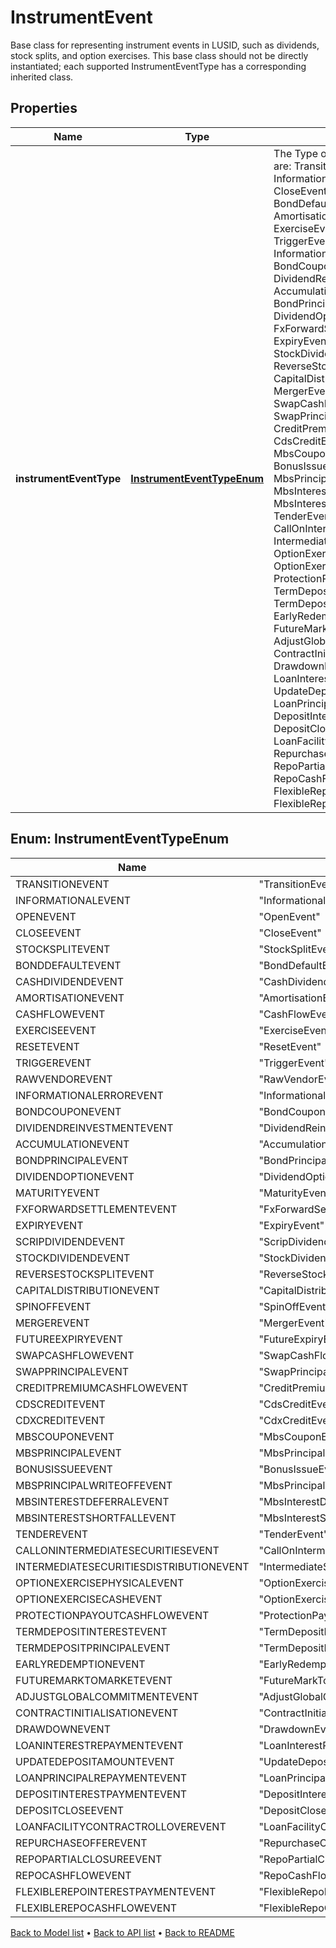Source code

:

# InstrumentEvent

Base class for representing instrument events in LUSID, such as dividends, stock splits, and option exercises.  This base class should not be directly instantiated; each supported InstrumentEventType has a corresponding inherited class.

## Properties

| Name | Type | Description | Notes |
|------------ | ------------- | ------------- | -------------|
|**instrumentEventType** | [**InstrumentEventTypeEnum**](#InstrumentEventTypeEnum) | The Type of Event. The available values are: TransitionEvent, InformationalEvent, OpenEvent, CloseEvent, StockSplitEvent, BondDefaultEvent, CashDividendEvent, AmortisationEvent, CashFlowEvent, ExerciseEvent, ResetEvent, TriggerEvent, RawVendorEvent, InformationalErrorEvent, BondCouponEvent, DividendReinvestmentEvent, AccumulationEvent, BondPrincipalEvent, DividendOptionEvent, MaturityEvent, FxForwardSettlementEvent, ExpiryEvent, ScripDividendEvent, StockDividendEvent, ReverseStockSplitEvent, CapitalDistributionEvent, SpinOffEvent, MergerEvent, FutureExpiryEvent, SwapCashFlowEvent, SwapPrincipalEvent, CreditPremiumCashFlowEvent, CdsCreditEvent, CdxCreditEvent, MbsCouponEvent, MbsPrincipalEvent, BonusIssueEvent, MbsPrincipalWriteOffEvent, MbsInterestDeferralEvent, MbsInterestShortfallEvent, TenderEvent, CallOnIntermediateSecuritiesEvent, IntermediateSecuritiesDistributionEvent, OptionExercisePhysicalEvent, OptionExerciseCashEvent, ProtectionPayoutCashFlowEvent, TermDepositInterestEvent, TermDepositPrincipalEvent, EarlyRedemptionEvent, FutureMarkToMarketEvent, AdjustGlobalCommitmentEvent, ContractInitialisationEvent, DrawdownEvent, LoanInterestRepaymentEvent, UpdateDepositAmountEvent, LoanPrincipalRepaymentEvent, DepositInterestPaymentEvent, DepositCloseEvent, LoanFacilityContractRolloverEvent, RepurchaseOfferEvent, RepoPartialClosureEvent, RepoCashFlowEvent, FlexibleRepoInterestPaymentEvent, FlexibleRepoCashFlowEvent |  |



## Enum: InstrumentEventTypeEnum

| Name | Value |
|---- | -----|
| TRANSITIONEVENT | &quot;TransitionEvent&quot; |
| INFORMATIONALEVENT | &quot;InformationalEvent&quot; |
| OPENEVENT | &quot;OpenEvent&quot; |
| CLOSEEVENT | &quot;CloseEvent&quot; |
| STOCKSPLITEVENT | &quot;StockSplitEvent&quot; |
| BONDDEFAULTEVENT | &quot;BondDefaultEvent&quot; |
| CASHDIVIDENDEVENT | &quot;CashDividendEvent&quot; |
| AMORTISATIONEVENT | &quot;AmortisationEvent&quot; |
| CASHFLOWEVENT | &quot;CashFlowEvent&quot; |
| EXERCISEEVENT | &quot;ExerciseEvent&quot; |
| RESETEVENT | &quot;ResetEvent&quot; |
| TRIGGEREVENT | &quot;TriggerEvent&quot; |
| RAWVENDOREVENT | &quot;RawVendorEvent&quot; |
| INFORMATIONALERROREVENT | &quot;InformationalErrorEvent&quot; |
| BONDCOUPONEVENT | &quot;BondCouponEvent&quot; |
| DIVIDENDREINVESTMENTEVENT | &quot;DividendReinvestmentEvent&quot; |
| ACCUMULATIONEVENT | &quot;AccumulationEvent&quot; |
| BONDPRINCIPALEVENT | &quot;BondPrincipalEvent&quot; |
| DIVIDENDOPTIONEVENT | &quot;DividendOptionEvent&quot; |
| MATURITYEVENT | &quot;MaturityEvent&quot; |
| FXFORWARDSETTLEMENTEVENT | &quot;FxForwardSettlementEvent&quot; |
| EXPIRYEVENT | &quot;ExpiryEvent&quot; |
| SCRIPDIVIDENDEVENT | &quot;ScripDividendEvent&quot; |
| STOCKDIVIDENDEVENT | &quot;StockDividendEvent&quot; |
| REVERSESTOCKSPLITEVENT | &quot;ReverseStockSplitEvent&quot; |
| CAPITALDISTRIBUTIONEVENT | &quot;CapitalDistributionEvent&quot; |
| SPINOFFEVENT | &quot;SpinOffEvent&quot; |
| MERGEREVENT | &quot;MergerEvent&quot; |
| FUTUREEXPIRYEVENT | &quot;FutureExpiryEvent&quot; |
| SWAPCASHFLOWEVENT | &quot;SwapCashFlowEvent&quot; |
| SWAPPRINCIPALEVENT | &quot;SwapPrincipalEvent&quot; |
| CREDITPREMIUMCASHFLOWEVENT | &quot;CreditPremiumCashFlowEvent&quot; |
| CDSCREDITEVENT | &quot;CdsCreditEvent&quot; |
| CDXCREDITEVENT | &quot;CdxCreditEvent&quot; |
| MBSCOUPONEVENT | &quot;MbsCouponEvent&quot; |
| MBSPRINCIPALEVENT | &quot;MbsPrincipalEvent&quot; |
| BONUSISSUEEVENT | &quot;BonusIssueEvent&quot; |
| MBSPRINCIPALWRITEOFFEVENT | &quot;MbsPrincipalWriteOffEvent&quot; |
| MBSINTERESTDEFERRALEVENT | &quot;MbsInterestDeferralEvent&quot; |
| MBSINTERESTSHORTFALLEVENT | &quot;MbsInterestShortfallEvent&quot; |
| TENDEREVENT | &quot;TenderEvent&quot; |
| CALLONINTERMEDIATESECURITIESEVENT | &quot;CallOnIntermediateSecuritiesEvent&quot; |
| INTERMEDIATESECURITIESDISTRIBUTIONEVENT | &quot;IntermediateSecuritiesDistributionEvent&quot; |
| OPTIONEXERCISEPHYSICALEVENT | &quot;OptionExercisePhysicalEvent&quot; |
| OPTIONEXERCISECASHEVENT | &quot;OptionExerciseCashEvent&quot; |
| PROTECTIONPAYOUTCASHFLOWEVENT | &quot;ProtectionPayoutCashFlowEvent&quot; |
| TERMDEPOSITINTERESTEVENT | &quot;TermDepositInterestEvent&quot; |
| TERMDEPOSITPRINCIPALEVENT | &quot;TermDepositPrincipalEvent&quot; |
| EARLYREDEMPTIONEVENT | &quot;EarlyRedemptionEvent&quot; |
| FUTUREMARKTOMARKETEVENT | &quot;FutureMarkToMarketEvent&quot; |
| ADJUSTGLOBALCOMMITMENTEVENT | &quot;AdjustGlobalCommitmentEvent&quot; |
| CONTRACTINITIALISATIONEVENT | &quot;ContractInitialisationEvent&quot; |
| DRAWDOWNEVENT | &quot;DrawdownEvent&quot; |
| LOANINTERESTREPAYMENTEVENT | &quot;LoanInterestRepaymentEvent&quot; |
| UPDATEDEPOSITAMOUNTEVENT | &quot;UpdateDepositAmountEvent&quot; |
| LOANPRINCIPALREPAYMENTEVENT | &quot;LoanPrincipalRepaymentEvent&quot; |
| DEPOSITINTERESTPAYMENTEVENT | &quot;DepositInterestPaymentEvent&quot; |
| DEPOSITCLOSEEVENT | &quot;DepositCloseEvent&quot; |
| LOANFACILITYCONTRACTROLLOVEREVENT | &quot;LoanFacilityContractRolloverEvent&quot; |
| REPURCHASEOFFEREVENT | &quot;RepurchaseOfferEvent&quot; |
| REPOPARTIALCLOSUREEVENT | &quot;RepoPartialClosureEvent&quot; |
| REPOCASHFLOWEVENT | &quot;RepoCashFlowEvent&quot; |
| FLEXIBLEREPOINTERESTPAYMENTEVENT | &quot;FlexibleRepoInterestPaymentEvent&quot; |
| FLEXIBLEREPOCASHFLOWEVENT | &quot;FlexibleRepoCashFlowEvent&quot; |



[Back to Model list](../README.md#documentation-for-models) &#8226; [Back to API list](../README.md#documentation-for-api-endpoints) &#8226; [Back to README](../README.md)


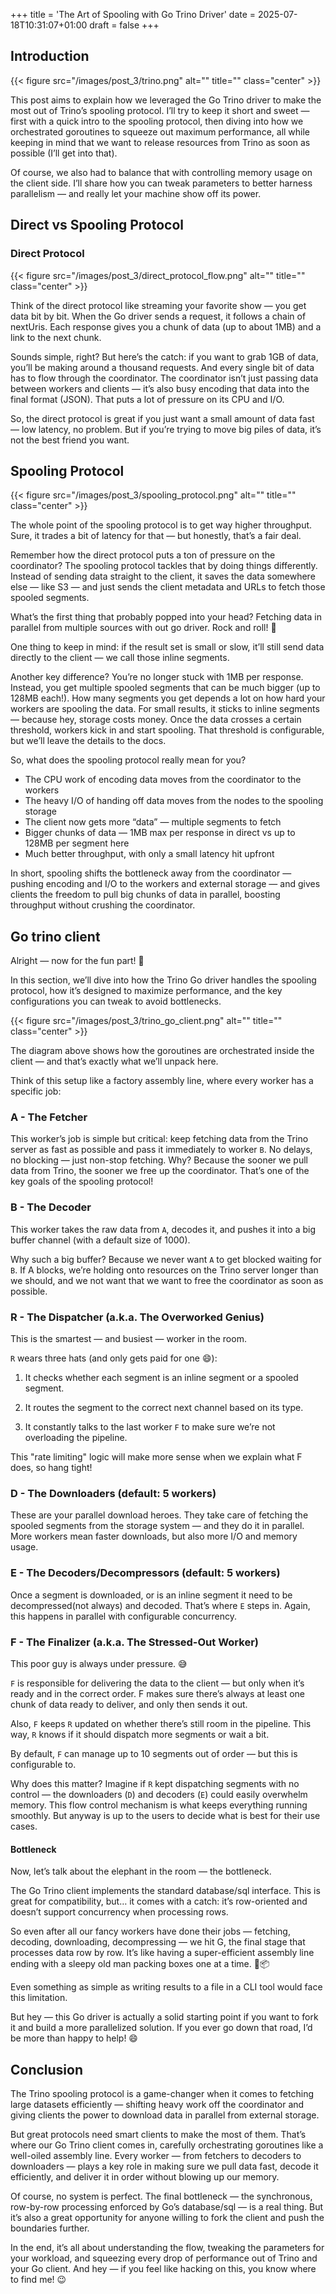 +++
title = 'The Art of Spooling with Go Trino Driver'
date = 2025-07-18T10:31:07+01:00
draft = false
+++

## Introduction

{{< figure src="/images/post_3/trino.png" alt="" title="" class="center" >}}

This post aims to explain how we leveraged the Go Trino driver to make the most out of Trino’s spooling protocol. I’ll try to keep it short and sweet — first with a quick intro to the spooling protocol, then diving into how we orchestrated goroutines to squeeze out maximum performance, all while keeping in mind that we want to release resources from Trino as soon as possible (I’ll get into that).

Of course, we also had to balance that with controlling memory usage on the client side.
I’ll share how you can tweak parameters to better harness parallelism — and really let your machine show off its power.

## Direct vs Spooling Protocol

### Direct Protocol 

{{< figure src="/images/post_3/direct_protocol_flow.png" alt="" title="" class="center" >}}

Think of the direct protocol like streaming your favorite show — you get data bit by bit. When the Go driver sends a request, it follows a chain of nextUris. Each response gives you a chunk of data (up to about 1MB) and a link to the next chunk.

Sounds simple, right? But here’s the catch: if you want to grab 1GB of data, you’ll be making around a thousand requests. And every single bit of data has to flow through the coordinator. The coordinator isn’t just passing data between workers and clients — it’s also busy encoding that data into the final format (JSON). That puts a lot of pressure on its CPU and I/O.

So, the direct protocol is great if you just want a small amount of data fast — low latency, no problem. But if you’re trying to move big piles of data, it’s not the best friend you want.

## Spooling Protocol

{{< figure src="/images/post_3/spooling_protocol.png" alt="" title="" class="center" >}}

The whole point of the spooling protocol is to get way higher throughput. Sure, it trades a bit of latency for that — but honestly, that’s a fair deal.

Remember how the direct protocol puts a ton of pressure on the coordinator? The spooling protocol tackles that by doing things differently. Instead of sending data straight to the client, it saves the data somewhere else — like S3 — and just sends the client metadata and URLs to fetch those spooled segments.

What’s the first thing that probably popped into your head? Fetching data in parallel from multiple sources with out go driver. Rock and roll! 🎸

One thing to keep in mind: if the result set is small or slow, it’ll still send data directly to the client — we call those inline segments.

Another key difference? You’re no longer stuck with 1MB per response. Instead, you get multiple spooled segments that can be much bigger (up to 128MB each!). How many segments you get depends a lot on how hard your workers are spooling the data. For small results, it sticks to inline segments — because hey, storage costs money. Once the data crosses a certain threshold, workers kick in and start spooling. That threshold is configurable, but we’ll leave the details to the docs.

So, what does the spooling protocol really mean for you?

- The CPU work of encoding data moves from the coordinator to the workers
- The heavy I/O of handing off data moves from the nodes to the spooling storage
- The client now gets more “data” — multiple segments to fetch
- Bigger chunks of data — 1MB max per response in direct vs up to 128MB per segment here
- Much better throughput, with only a small latency hit upfront

In short, spooling shifts the bottleneck away from the coordinator — pushing encoding and I/O to the workers and external storage — and gives clients the freedom to pull big chunks of data in parallel, boosting throughput without crushing the coordinator.

## Go trino client

Alright — now for the fun part! 🎉

In this section, we’ll dive into how the Trino Go driver handles the spooling protocol, how it’s designed to maximize performance, and the key configurations you can tweak to avoid bottlenecks.

{{< figure src="/images/post_3/trino_go_client.png" alt="" title="" class="center" >}}

The diagram above shows how the goroutines are orchestrated inside the client — and that’s exactly what we’ll unpack here.

Think of this setup like a factory assembly line, where every worker has a specific job:

### A - The Fetcher
This worker’s job is simple but critical: keep fetching data from the Trino server as fast as possible and pass it immediately to worker `B`. No delays, no blocking — just non-stop fetching. Why? Because the sooner we pull data from Trino, the sooner we free up the coordinator. That’s one of the key goals of the spooling protocol!

### B - The Decoder

This worker takes the raw data from `A`, decodes it, and pushes it into a big buffer channel (with a default size of 1000).

Why such a big buffer? Because we never want `A` to get blocked waiting for `B`. If A blocks, we’re holding onto resources on the Trino server longer than we should, and we not want that we want to free the coordinator as soon as possible.

### R - The Dispatcher (a.k.a. The Overworked Genius)

This is the smartest — and busiest — worker in the room.

`R` wears three hats (and only gets paid for one 😄):

1. It checks whether each segment is an inline segment or a spooled segment.

2. It routes the segment to the correct next channel based on its type.

3. It constantly talks to the last worker `F` to make sure we’re not overloading the pipeline.

This "rate limiting" logic will make more sense when we explain what F does, so hang tight!

### D - The Downloaders (default: 5 workers)
These are your parallel download heroes. They take care of fetching the spooled segments from the storage system — and they do it in parallel. More workers mean faster downloads, but also more I/O and memory usage.

### E - The Decoders/Decompressors (default: 5 workers)
Once a segment is downloaded, or is an inline segment it need to be decompressed(not always) and decoded. That’s where `E` steps in. Again, this happens in parallel with configurable concurrency.

### F - The Finalizer (a.k.a. The Stressed-Out Worker)
This poor guy is always under pressure. 😅

`F` is responsible for delivering the data to the client — but only when it’s ready and in the correct order. F makes sure there’s always at least one chunk of data ready to deliver, and only then sends it out.

Also, `F` keeps `R` updated on whether there’s still room in the pipeline. This way, `R` knows if it should dispatch more segments or wait a bit.

By default, `F` can manage up to 10 segments out of order — but this is configurable to.

Why does this matter?
Imagine if `R` kept dispatching segments with no control — the downloaders (`D`) and decoders (`E`) could easily overwhelm memory. This flow control mechanism is what keeps everything running smoothly. But anyway is up to the users to decide what is best for their use cases.

#### Bottleneck
Now, let’s talk about the elephant in the room — the bottleneck.

The Go Trino client implements the standard database/sql interface. This is great for compatibility, but… it comes with a catch: it’s row-oriented and doesn’t support concurrency when processing rows.

So even after all our fancy workers have done their jobs — fetching, decoding, downloading, decompressing — we hit G, the final stage that processes data row by row. It’s like having a super-efficient assembly line ending with a sleepy old man packing boxes one at a time. 🧓📦

Even something as simple as writing results to a file in a CLI tool would face this limitation.

But hey — this Go driver is actually a solid starting point if you want to fork it and build a more parallelized solution. If you ever go down that road, I’d be more than happy to help! 😄


## Conclusion
The Trino spooling protocol is a game-changer when it comes to fetching large datasets efficiently — shifting heavy work off the coordinator and giving clients the power to download data in parallel from external storage.

But great protocols need smart clients to make the most of them. That’s where our Go Trino client comes in, carefully orchestrating goroutines like a well-oiled assembly line. Every worker — from fetchers to decoders to downloaders — plays a key role in making sure we pull data fast, decode it efficiently, and deliver it in order without blowing up our memory.

Of course, no system is perfect. The final bottleneck — the synchronous, row-by-row processing enforced by Go’s database/sql — is a real thing. But it’s also a great opportunity for anyone willing to fork the client and push the boundaries further.

In the end, it’s all about understanding the flow, tweaking the parameters for your workload, and squeezing every drop of performance out of Trino and your Go client. And hey — if you feel like hacking on this, you know where to find me! 😉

○ ○ ○ ○ ○ ○ ○

■ **Work instruction**
Search the records above for "processing" and copy every line that has it.

■ **Exercise output**
The Go Trino client implements the standard database/sql interface. This is great for compatibility, but… it comes with a catch: it’s row-oriented and doesn’t support concurrency when processing rows.
Of course, no system is perfect. The final bottleneck — the synchronous, row-by-row processing enforced by Go’s database/sql — is a real thing. But it’s also a great opportunity for anyone willing to fork the client and push the boundaries further.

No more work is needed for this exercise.